Search code examples
vectorneo4jsumaggregation

Neo4j vector operations on arrays


I have a graph database where each Sentence node has an embeddings property which is an array of length 768. What I want to do is create a property in each of these node which is an aggregation of average of all the neighboring nodes' embeddings.

Basically,

for each node in the graph:
    sum = [0] * 768
    count = 0
    for neighbour in node.neighbours:
        sum = vector_sum(sum, neighbour.embeddings)
        count += 1
    avg = sum / count
    node.neighbours_average = avg

Currently, I'm using neomodel to read in the nodes, perform this in python and then ingest it into the graph. Understandably, it is pretty slow.

What would be the most efficient way to do this?

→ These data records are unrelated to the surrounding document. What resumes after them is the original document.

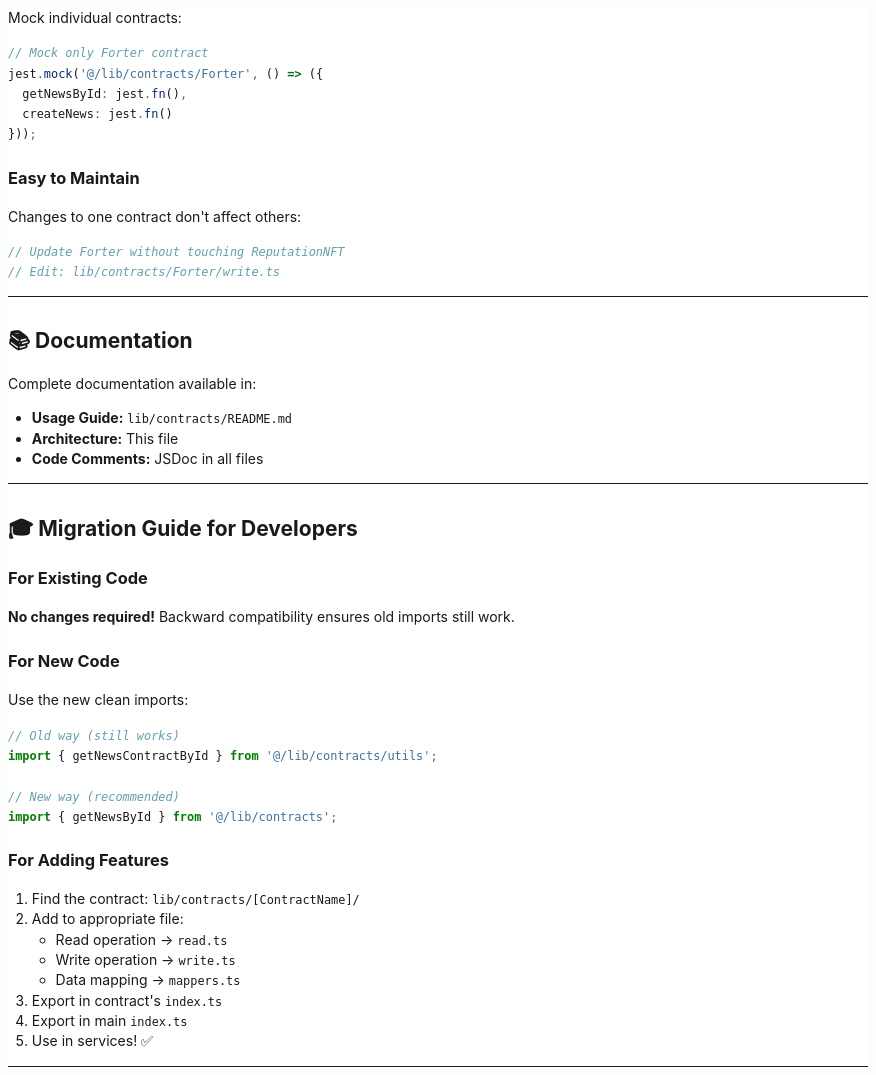 Mock individual contracts:

```typescript
// Mock only Forter contract
jest.mock('@/lib/contracts/Forter', () => ({
  getNewsById: jest.fn(),
  createNews: jest.fn()
}));
```

### Easy to Maintain

Changes to one contract don't affect others:

```typescript
// Update Forter without touching ReputationNFT
// Edit: lib/contracts/Forter/write.ts
```

---

## 📚 Documentation

Complete documentation available in:

- **Usage Guide:** `lib/contracts/README.md`
- **Architecture:** This file
- **Code Comments:** JSDoc in all files

---

## 🎓 Migration Guide for Developers

### For Existing Code

**No changes required!** Backward compatibility ensures old imports still work.

### For New Code

Use the new clean imports:

```typescript
// Old way (still works)
import { getNewsContractById } from '@/lib/contracts/utils';

// New way (recommended)
import { getNewsById } from '@/lib/contracts';
```

### For Adding Features

1. Find the contract: `lib/contracts/[ContractName]/`
2. Add to appropriate file:
   - Read operation → `read.ts`
   - Write operation → `write.ts`
   - Data mapping → `mappers.ts`
3. Export in contract's `index.ts`
4. Export in main `index.ts`
5. Use in services! ✅

---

I've looked at Data Science Library, APOC, etc, but none of these have vector operations.


Solution

  • I was able to do this with the following query:

    Note: embedding is an array of floats

    match (s:Sentence)-[r:RELATED]-(t:Sentence)
    with s as sentence, collect(t.embedding) as neighbours_embeddings
    set sentence.neighbour_avg = [
      w in reduce(
        s=[], neighbour_embedding IN neighbours_embeddings | 
        case when size(s) = 0 then neighbour_embedding
        else [
          i in range(0, size(s)-1) |
          s[i] + neighbour_embedding[i]
        ] end) |
        w / tofloat(size(neighbours_embeddings))
    ]